On multiple negation marking in English.
On multiple negation marking (e.g. "I ain't told him nothing.") in English. Which, if any, of these statements is more useful to language learners?
1.Standard English lacks multiple negation marking.
2. Standard English disallows multiple negation marking.
Which would you find yourself more commonly using, and why?
Oh, definitely the second one. Standard English certainly doesn't have any part missing from it - it's just far, far too superior to allow multiple negation marking!
<<Standard English certainly doesn't have any part missing from it - it's just far, far too superior to allow multiple negation marking! >>
Reading comments on many, many forums, one would think that, yes. I never hear the word "lack" in regards to Standard English.
"I ain't told him nothing" is an example of a double negative, and is not a grammatically correct way to express that one has not told him anything. Post-modern linguists don't want to hurt anyone's feelings by saying it's wrong, so they make excuses by pointing to other languages with multiple negation marking, such as Spanish, and saying that MNM is a perfectly valid grammatical variant. Except that it's not MNM, it's a double negative. Think about it. What would the positive version of the statement be? It would be "I have told him something". To negate the sentence, we change "have" to "haven't" and "something" to "anything". So "I haven't told him anything", not "I ain't told him nothing", is MNM. The error in "I ain't told him nothing" is not in having multiple negation marking, but having the WRONG multiple negation marking (and using the nonstandard word "ain't"). People think of "anything" as a positive word, so they don't notice that this is MNM, but it clearly is a second negation marking.
Trying to analogize to other languages is absurd. One can point out that the positive version in Spanish is "Le he dicho algo" and the negation "No le he dicho nada", and say that the English translation of "nada" is "nothing", but that ignores the obvious fact that if "No le he dicho nada" means "I haven't told him anything", then "nada" must mean "anything". The error is thinking that there is a one-to-one correspondence between words. Actually, Spanish is deficient in this regard; there is no way to distinguish between "I have nothing" and "I don't have anything". It's a rather subtle distinction, and one that virtually never is important, but strictly speaking this is a distinction that exists in English but not in Spanish. There is, in fact, no word in Spanish which truly corresponds to the word "nothing".
Oh please. Your prescriptivist views are a good couple centuries out of date in any respectable linguistic circles, and belong with those who are still harping about final prepositions and using oblique pronouns as complements of predicative verbs. Need I say more, as arguing the same argument about these kinds of matters over again yet another time is completelly useless (especially since your type can generally never be convinced anywas).
Not sure why you gave us another grammar lesson, Another Guest. The question was about the word "lack" being used in reference to Standard English.
MikeyC, I apologize for not reading your question carefully. The correct answer, for reasons that I have already discussed, is that neither statement is a n accurate description.

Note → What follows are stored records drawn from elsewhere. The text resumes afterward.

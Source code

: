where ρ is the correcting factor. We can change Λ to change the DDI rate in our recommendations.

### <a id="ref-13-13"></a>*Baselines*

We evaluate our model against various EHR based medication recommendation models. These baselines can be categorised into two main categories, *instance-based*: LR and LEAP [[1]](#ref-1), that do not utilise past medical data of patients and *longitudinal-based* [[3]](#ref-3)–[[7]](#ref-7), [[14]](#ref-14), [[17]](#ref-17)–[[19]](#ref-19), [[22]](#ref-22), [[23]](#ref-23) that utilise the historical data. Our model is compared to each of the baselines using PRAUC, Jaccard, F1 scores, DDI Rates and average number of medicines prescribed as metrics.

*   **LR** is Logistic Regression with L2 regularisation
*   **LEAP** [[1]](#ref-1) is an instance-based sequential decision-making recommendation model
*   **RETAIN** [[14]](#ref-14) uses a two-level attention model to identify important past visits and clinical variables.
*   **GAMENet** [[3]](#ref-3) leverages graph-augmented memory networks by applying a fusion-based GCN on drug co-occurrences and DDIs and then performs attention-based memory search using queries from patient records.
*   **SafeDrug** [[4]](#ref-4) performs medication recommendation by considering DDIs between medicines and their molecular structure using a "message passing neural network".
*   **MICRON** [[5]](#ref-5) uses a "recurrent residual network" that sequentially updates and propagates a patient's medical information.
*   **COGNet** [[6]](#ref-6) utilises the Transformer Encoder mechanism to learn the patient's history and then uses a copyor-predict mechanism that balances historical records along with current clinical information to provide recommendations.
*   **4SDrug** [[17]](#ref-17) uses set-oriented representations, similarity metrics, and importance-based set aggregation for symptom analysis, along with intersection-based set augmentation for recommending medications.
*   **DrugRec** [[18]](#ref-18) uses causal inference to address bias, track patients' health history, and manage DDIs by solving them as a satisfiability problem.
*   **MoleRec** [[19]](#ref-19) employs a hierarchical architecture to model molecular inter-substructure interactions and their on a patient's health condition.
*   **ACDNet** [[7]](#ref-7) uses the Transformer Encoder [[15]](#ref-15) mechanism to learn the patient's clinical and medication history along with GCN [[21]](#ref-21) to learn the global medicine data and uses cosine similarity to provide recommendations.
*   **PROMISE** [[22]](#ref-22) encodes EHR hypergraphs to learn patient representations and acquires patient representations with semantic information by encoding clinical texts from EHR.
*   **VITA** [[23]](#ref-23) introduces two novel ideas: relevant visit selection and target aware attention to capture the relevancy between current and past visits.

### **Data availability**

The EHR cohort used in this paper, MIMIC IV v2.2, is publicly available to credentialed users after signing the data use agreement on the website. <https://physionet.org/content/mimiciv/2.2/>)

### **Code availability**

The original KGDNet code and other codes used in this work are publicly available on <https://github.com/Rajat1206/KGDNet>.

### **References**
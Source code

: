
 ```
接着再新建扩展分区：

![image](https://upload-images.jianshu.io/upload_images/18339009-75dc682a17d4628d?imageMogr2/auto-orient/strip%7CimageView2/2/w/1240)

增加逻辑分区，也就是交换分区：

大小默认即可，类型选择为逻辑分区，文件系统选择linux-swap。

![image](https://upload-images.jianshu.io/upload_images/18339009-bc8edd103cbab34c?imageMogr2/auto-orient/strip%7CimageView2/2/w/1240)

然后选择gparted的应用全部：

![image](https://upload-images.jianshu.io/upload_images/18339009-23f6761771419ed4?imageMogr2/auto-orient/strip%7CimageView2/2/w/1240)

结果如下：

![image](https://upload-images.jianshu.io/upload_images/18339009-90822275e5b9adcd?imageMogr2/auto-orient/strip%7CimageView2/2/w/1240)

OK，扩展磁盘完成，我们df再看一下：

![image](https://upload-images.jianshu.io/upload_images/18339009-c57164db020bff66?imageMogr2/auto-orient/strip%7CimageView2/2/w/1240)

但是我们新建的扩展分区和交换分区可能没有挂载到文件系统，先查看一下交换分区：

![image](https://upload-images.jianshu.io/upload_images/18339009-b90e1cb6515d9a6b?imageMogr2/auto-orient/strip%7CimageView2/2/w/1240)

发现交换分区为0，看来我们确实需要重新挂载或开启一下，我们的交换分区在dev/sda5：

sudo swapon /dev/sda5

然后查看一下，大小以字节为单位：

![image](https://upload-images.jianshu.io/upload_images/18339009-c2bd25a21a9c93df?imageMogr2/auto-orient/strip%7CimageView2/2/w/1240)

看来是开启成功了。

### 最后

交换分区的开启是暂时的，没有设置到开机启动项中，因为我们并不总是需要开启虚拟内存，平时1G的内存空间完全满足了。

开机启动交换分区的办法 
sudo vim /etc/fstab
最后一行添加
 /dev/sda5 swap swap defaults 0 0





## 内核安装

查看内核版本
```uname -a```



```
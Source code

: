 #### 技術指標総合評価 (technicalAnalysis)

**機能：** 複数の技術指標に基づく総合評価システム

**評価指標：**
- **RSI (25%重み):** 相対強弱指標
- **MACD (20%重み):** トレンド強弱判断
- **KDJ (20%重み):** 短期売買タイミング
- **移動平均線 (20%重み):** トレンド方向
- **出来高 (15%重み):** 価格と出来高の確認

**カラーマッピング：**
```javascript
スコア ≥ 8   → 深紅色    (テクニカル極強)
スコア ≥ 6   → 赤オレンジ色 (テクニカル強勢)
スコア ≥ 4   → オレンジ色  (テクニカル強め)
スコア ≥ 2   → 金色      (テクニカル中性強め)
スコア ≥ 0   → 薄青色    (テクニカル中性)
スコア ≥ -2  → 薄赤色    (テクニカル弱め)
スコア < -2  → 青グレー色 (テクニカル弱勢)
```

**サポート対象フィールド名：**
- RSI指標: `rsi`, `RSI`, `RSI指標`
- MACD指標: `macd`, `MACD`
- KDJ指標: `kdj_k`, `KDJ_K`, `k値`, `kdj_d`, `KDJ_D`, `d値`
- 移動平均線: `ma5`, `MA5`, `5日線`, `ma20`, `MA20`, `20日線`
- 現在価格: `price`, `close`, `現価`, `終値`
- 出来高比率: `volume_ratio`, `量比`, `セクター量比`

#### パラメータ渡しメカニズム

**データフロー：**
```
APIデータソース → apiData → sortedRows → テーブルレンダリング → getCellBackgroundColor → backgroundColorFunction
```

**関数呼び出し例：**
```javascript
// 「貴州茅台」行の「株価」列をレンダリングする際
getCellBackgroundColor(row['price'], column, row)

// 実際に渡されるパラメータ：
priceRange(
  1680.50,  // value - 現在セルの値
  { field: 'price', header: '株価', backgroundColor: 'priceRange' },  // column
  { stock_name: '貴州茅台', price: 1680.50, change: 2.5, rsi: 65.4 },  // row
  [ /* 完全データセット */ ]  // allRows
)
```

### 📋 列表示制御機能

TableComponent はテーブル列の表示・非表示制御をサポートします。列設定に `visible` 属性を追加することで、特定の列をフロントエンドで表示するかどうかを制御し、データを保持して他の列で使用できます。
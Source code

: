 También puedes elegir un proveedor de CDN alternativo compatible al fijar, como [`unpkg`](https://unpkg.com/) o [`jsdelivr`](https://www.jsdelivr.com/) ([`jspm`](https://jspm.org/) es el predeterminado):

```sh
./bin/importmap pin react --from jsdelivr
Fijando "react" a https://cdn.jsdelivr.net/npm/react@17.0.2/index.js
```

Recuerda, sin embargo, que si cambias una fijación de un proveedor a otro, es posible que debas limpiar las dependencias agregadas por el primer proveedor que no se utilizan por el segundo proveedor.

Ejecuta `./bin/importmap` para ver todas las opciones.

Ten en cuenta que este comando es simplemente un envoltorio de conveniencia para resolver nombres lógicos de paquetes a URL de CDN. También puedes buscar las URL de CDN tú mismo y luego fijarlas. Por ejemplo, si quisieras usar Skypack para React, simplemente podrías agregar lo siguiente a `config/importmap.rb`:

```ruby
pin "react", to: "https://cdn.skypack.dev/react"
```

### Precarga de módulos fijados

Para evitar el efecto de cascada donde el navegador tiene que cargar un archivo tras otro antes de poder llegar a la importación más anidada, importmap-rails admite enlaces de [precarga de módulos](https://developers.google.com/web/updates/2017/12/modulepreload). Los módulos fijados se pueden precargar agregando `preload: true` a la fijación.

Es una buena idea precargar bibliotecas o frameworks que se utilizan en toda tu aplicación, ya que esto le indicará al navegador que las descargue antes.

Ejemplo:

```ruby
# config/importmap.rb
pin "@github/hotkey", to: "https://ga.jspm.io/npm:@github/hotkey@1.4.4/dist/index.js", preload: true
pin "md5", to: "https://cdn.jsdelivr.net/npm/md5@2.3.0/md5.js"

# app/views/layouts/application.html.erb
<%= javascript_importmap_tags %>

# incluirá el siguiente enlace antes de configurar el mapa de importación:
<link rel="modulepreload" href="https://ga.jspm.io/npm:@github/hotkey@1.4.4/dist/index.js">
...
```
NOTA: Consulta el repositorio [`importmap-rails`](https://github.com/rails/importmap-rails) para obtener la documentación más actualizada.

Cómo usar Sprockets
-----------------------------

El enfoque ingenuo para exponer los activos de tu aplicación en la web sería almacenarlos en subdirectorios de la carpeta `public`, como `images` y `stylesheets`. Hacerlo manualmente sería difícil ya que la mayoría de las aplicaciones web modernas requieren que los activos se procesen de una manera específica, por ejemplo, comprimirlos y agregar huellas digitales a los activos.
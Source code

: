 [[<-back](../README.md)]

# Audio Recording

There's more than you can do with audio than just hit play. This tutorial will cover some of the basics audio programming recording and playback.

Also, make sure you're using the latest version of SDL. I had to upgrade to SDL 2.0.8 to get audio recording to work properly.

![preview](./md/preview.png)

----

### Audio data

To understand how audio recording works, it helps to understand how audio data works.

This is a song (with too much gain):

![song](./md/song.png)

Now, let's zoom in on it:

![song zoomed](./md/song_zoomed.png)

Travis, your post is lacking both in basic facts and civility. The fact that you resort to appeals to authority, question begging, rank equivocation, blatant falsehoods, and name-calling in place of anything resembling an argument while hypocritically suggesting that I am incapable of rational discussion shows what sort of "discussion" you favor.
>>Travis, your post is lacking both in basic facts and civility. The fact that you resort to appeals to authority, question begging, rank equivocation, blatant falsehoods, and name-calling in place of anything resembling an argument while hypocritically suggesting that I am incapable of rational discussion shows what sort of "discussion" you favor.<<
It is because I have had this same "rational discussion" with people like you many, many times before, and they always turn out the same, and honestly I do not have the time and energy for going and arguing prescriptivism versus descriptivism with people who will never be convinced yet another time.
Well, anyways, for the sake of some historical background on the matter, the historical pattern in English was negation agreement, that is, "double negation". However, at some point some dialects must have lost such, presumably somewhere in the Early New English period, and prescriptivist types at the type for one reason or another jumped upon that as being the "correct" usage in English. Henceforth negation agreement was largely eliminated from more prestigious varieties of English, even though many English dialects still retain it to date despite its current lack of prestige. (For instance, negation agreement is the norm amongst lower and working class people here in Milwaukee, even though most middle and upper class people here lack negation agreement here.)
<(For instance, negation agreement is the norm amongst lower and working class people here in Milwaukee, even though most middle and upper class people here lack negation agreement here.) >
And when we say that a certain dialect (Standard English included there) lacks certain usage, do we really mean that speakers of dialects not lacking such usage are at an advantage?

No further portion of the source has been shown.